Milliyetçi Hareket Partisi (MHP) Genel Başkanı Devlet Bahçeli yazılı bir basın açıklaması yaptı. Bahçeli açıklamasında Terörsüz Türkiye, silah bırakma, Suriye, israil’in saldırıları, LGS iddiaları gibi gündemdeki birçok konuya ilişkin görüşlerini paylaştı.  

MHP Basın Birimi’ninni sosyal medya hesabında paylaşılan açıklamada “Milliyetçi Hareket Partisi Genel Başkanı Sayın Devlet Bahçeli’nin,  “MYK-MDK Ortak Toplantısı Öncesinde” yapmış oldukları yazılı basın açıklamasını ilgi ve bilgilerinize sunarız” denildi. 

Bahçeli’nin açıklaması şöyle: 
 
“Milliyetçi Hareket Partisi ve Cumhur İttifakı bayrak, vatan ve millet sevgisinin ağır sınavından yüz akıyla çıkmayı başaran ve başaracak olan serdengeçti bir anlayışın siyasi ve fikri kubbesidir. 

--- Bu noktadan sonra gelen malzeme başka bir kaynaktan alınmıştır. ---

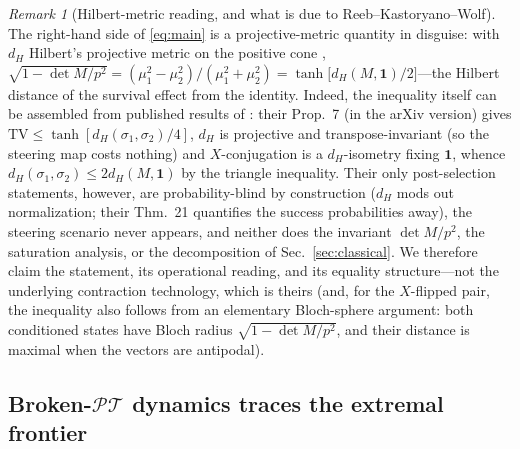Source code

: \documentclass[11pt]{article}
\theoremstyle{remark}
\newtheorem{remark}[theorem]{Remark}
\newcommand{\PT}{\mathcal{PT}}
\newcommand{\TV}{\mathrm{TV}}
\begin{document}
\begin{remark}[Hilbert-metric reading, and what is due to
Reeb--Kastoryano--Wolf]
\label{rem:hilbert}
The right-hand side of \eqref{eq:main} is a projective-metric
quantity in disguise: with $d_H$ Hilbert's projective metric on the
positive cone \cite{RKW2011},
$\sqrt{1-\det M/p^{2}}=(\mu_1^{2}-\mu_2^{2})/(\mu_1^{2}+\mu_2^{2})
=\tanh\bigl[d_H(M,\mathbf 1)/2\bigr]$---the Hilbert distance of the
survival effect from the identity. Indeed, the inequality itself
can be assembled from published results of \cite{RKW2011}: their
Prop.~7 (in the arXiv version) gives $\TV\le\tanh[d_H(\sigma_1,\sigma_2)/4]$, $d_H$ is
projective and transpose-invariant (so the steering map costs nothing) and
$X$-conjugation is a $d_H$-isometry fixing $\mathbf 1$, whence
$d_H(\sigma_1,\sigma_2)\le2d_H(M,\mathbf 1)$ by the triangle
inequality. Their only post-selection statements, however, are
probability-blind by construction ($d_H$ mods out normalization;
their Thm.~21 quantifies the success probabilities away), the
steering scenario never appears, and neither does the invariant
$\det M/p^{2}$, the saturation analysis, or the decomposition of
Sec.~\ref{sec:classical}. We therefore claim the statement, its
operational reading, and its equality structure---not the
underlying contraction technology, which is theirs (and, for the
$X$-flipped pair, the inequality also follows from an elementary
Bloch-sphere argument: both conditioned states have Bloch radius
$\sqrt{1-\det M/p^{2}}$, and their distance is maximal when the
vectors are antipodal).
\end{remark}

\subsection{Broken-\texorpdfstring{$\PT$}{PT} dynamics traces the extremal frontier}
\end{document}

Teklemeden, tökezlemeden ve tenakuza düşmeden halkımız lehine hakikatin sesi ve sözü olmak her şeyden evvel kutlu ecdadımıza ahde vefanın gereğidir. 

Türk milleti asil ve aziz olduğu kadar vakar ve vefayla donanmış bir millettir. 

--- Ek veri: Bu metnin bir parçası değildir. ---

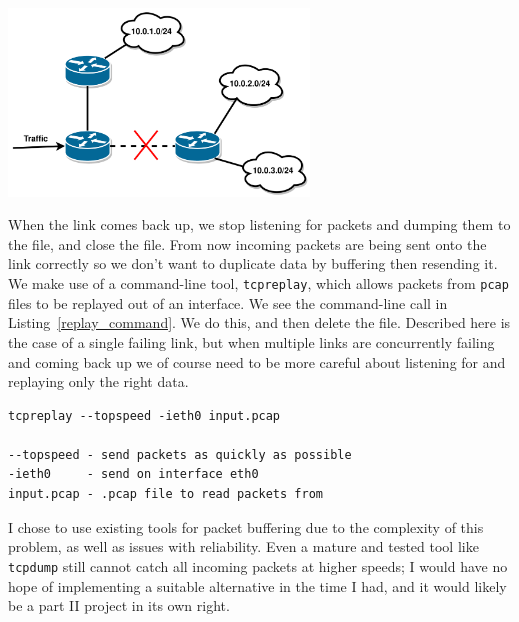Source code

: \documentclass[withindex,glossary,openany]{cam-thesis}
\begin{document}
\begin{center}
\begin{minipage}{0.9\textwidth} \centering
	\includegraphics[width=0.6\textwidth]{ip_route}
	\label{fig:ip_route}
\end{minipage}
\end{center}

When the link comes back up, we stop listening for packets and dumping them to the file, and close the file. From now incoming packets are being sent onto the link correctly so we don't want to duplicate data by buffering then resending it. We make use of a command-line tool, \texttt{tcpreplay}, which allows packets from \texttt{pcap} files to be replayed out of  an interface. We see the command-line call in Listing~\ref{replay_command}. We do this, and then delete the file. Described here is the case of a single failing link, but when multiple links are concurrently failing and coming back up we of course need to be more careful about listening for and replaying only the right data.

\begin{lstlisting}[label=replay_command, caption=\texttt{tcpreplay} command with explanation of arguments, frame=tb]
tcpreplay --topspeed -ieth0 input.pcap

--topspeed - send packets as quickly as possible
-ieth0     - send on interface eth0
input.pcap - .pcap file to read packets from
\end{lstlisting}

I chose to use existing tools for packet buffering due to the complexity of this problem, as well as issues with reliability. Even a mature and tested tool like \texttt{tcpdump} still cannot catch all incoming packets at higher speeds; I would have no hope of implementing a suitable alternative in the time I had, and it would likely be a part II project in its own right.
\end{document}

Hiç kimsenin milli ve manevi konular çerçevesinde partimiz ve Cumhur İttifakı’yla boy ölçüşmesi, bilek güreştirmesi veya aşık atması mümkün ve muvafık değildir. 

“YENİ YÜZYILDA HUZUR VE GÜVENLİK HAKİM OLACAK”

Terörsüz Türkiye hedefiyle ilgili bazı menfi ve münferit çıkışları bir kenara bırakırsak, atılan adımların ne kadar sağlam, ne kadar sağlıklı ve ne kadar samimi olduğu gayet açık şekilde görülebilecektir. 

Türkiye Cumhuriyeti’nin yeni yüzyılında huzur ve güvenlik hakim olacak, refah ve istikrar öne çıkacak, milli birlik ve kardeşlik muhakkak köklü içerik kazanacaktır. 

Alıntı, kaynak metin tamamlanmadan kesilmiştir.